Building disasters shed light on child labour in Cambodia’s construction sector


A Cambodian workers’ union called for a halt to a construction boom in the country on Wednesday, January 08, following a series of building disasters that has killed more than 60 people, including young children, in the last seven months.

The death of six children in the latest building site to collapse have also highlighted the Cambodian government’s lack of vigilance and policing against child labour.

The disaster on January 03, in which 36 workers and their families died at the unfinished guesthouse in the coastal town of Kep, has shed a spotlight on the problem of children living and working on building sites – a common practice in Cambodia.

At least two of the children were infants and it was unclear whether any of the other dead children were employed on the site.

“Do we want this to become known as normal in Cambodia?” said Sou Chhlonh, vice president of the Building and Wood Workers Trade Union Federation of Cambodia, after the building’s owners were charged with unintentional homicide.

The union wants all construction projects frozen until they are inspected and compliant with legal and safety regulations, as growing crowds of Chinese tourists and investors have fuelled a boom that officials valued at US$6.4 billion in 2017.

Campaigners say the industry is rife with child labour, as are the hundreds of kilns that provide what have been dubbed ‘blood bricks’ for Cambodia’s boom.

“You only have to go for a walk to see child labour in the construction industry,” said Khun Tharo, a programme coordinator at the Center for Alliance of Labour and Human Rights, a charity.

After the first disaster in June, when 28 people died as a building site caved in while they slept, the minister for construction and urban planning said workers and their children could no longer live on site, according to local media reports.

But the labourers – many of whom migrate from the countryside with young families and work on day rates without contracts and earn as little as US$6 a day – have no choice, campaigners say.

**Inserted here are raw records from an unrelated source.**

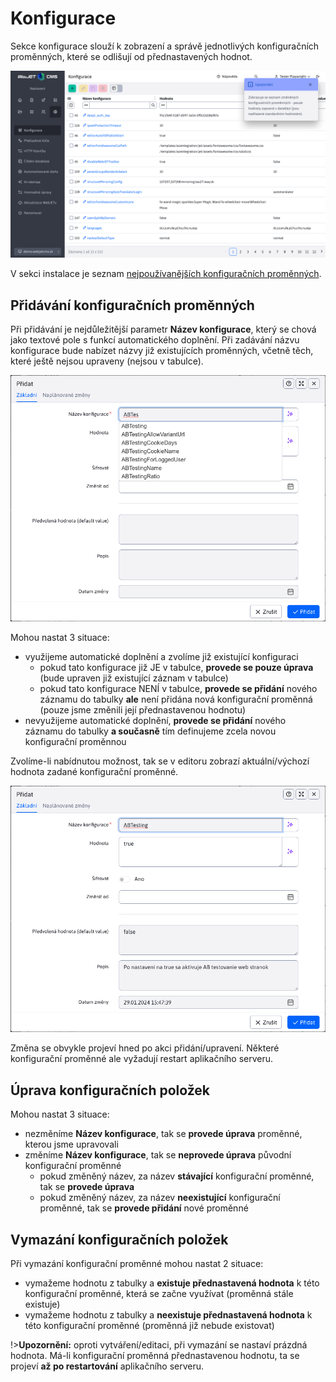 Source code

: # Konfigurace

Sekce konfigurace slouží k zobrazení a správě jednotlivých konfiguračních proměnných, které se odlišují od přednastavených hodnot.

![](page.png)

V sekci instalace je seznam [nejpoužívanějších konfiguračních proměnných](../../../install/config/README.md).

## Přidávání konfiguračních proměnných

Při přidávání je nejdůležitější parametr **Název konfigurace**, který se chová jako textové pole s funkcí automatického doplnění. Při zadávání názvu konfigurace bude nabízet názvy již existujících proměnných, včetně těch, které ještě nejsou upraveny (nejsou v tabulce).

![](editor_1.png)

Mohou nastat 3 situace:
- využijeme automatické doplnění a zvolíme již existující konfiguraci
  - pokud tato konfigurace již JE v tabulce, **provede se pouze úprava** (bude upraven již existující záznam v tabulce)
  - pokud tato konfigurace NENÍ v tabulce, **provede se přidání** nového záznamu do tabulky **ale** není přidána nová konfigurační proměnná (pouze jsme změnili její přednastavenou hodnotu)
- nevyužijeme automatické doplnění, **provede se přidání** nového záznamu do tabulky **a současně** tím definujeme zcela novou konfigurační proměnnou

Zvolíme-li nabídnutou možnost, tak se v editoru zobrazí aktuální/výchozí hodnota zadané konfigurační proměnné.

![](editor_2.png)

Změna se obvykle projeví hned po akci přidání/upravení. Některé konfigurační proměnné ale vyžadují restart aplikačního serveru.

## Úprava konfiguračních položek

Mohou nastat 3 situace:
- nezměníme **Název konfigurace**, tak se **provede úprava** proměnné, kterou jsme upravovali
- změníme **Název konfigurace**, tak se **neprovede úprava** původní konfigurační proměnné
  - pokud změněný název, za název **stávající** konfigurační proměnné, tak se **provede úprava**
  - pokud změněný název, za název **neexistující** konfigurační proměnné, tak se **provede přidání** nové proměnné

## Vymazání konfiguračních položek

Při vymazání konfigurační proměnné mohou nastat 2 situace:
- vymažeme hodnotu z tabulky a **existuje přednastavená hodnota** k této konfigurační proměnné, která se začne využívat (proměnná stále existuje)
- vymažeme hodnotu z tabulky a **neexistuje přednastavená hodnota** k této konfigurační proměnné (proměnná již nebude existovat)

!>**Upozornění:** oproti vytváření/editaci, při vymazání se nastaví prázdná hodnota. Má-li konfigurační proměnná přednastavenou hodnotu, ta se projeví **až po restartování** aplikačního serveru.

On Wednesday evening, the Thomson Reuters Foundation witnessed families cooking and relaxing in their makeshift living spaces on building sites in the capital, Phnom Penh.

“That issue is still being addressed; it takes time to implement,” said government spokesman Phay Siphan, adding that Cambodia is committed to wiping out child labour.

“If you see child labour, report it and authorities will close them down.” (Source: Thomson Reuters Foundation)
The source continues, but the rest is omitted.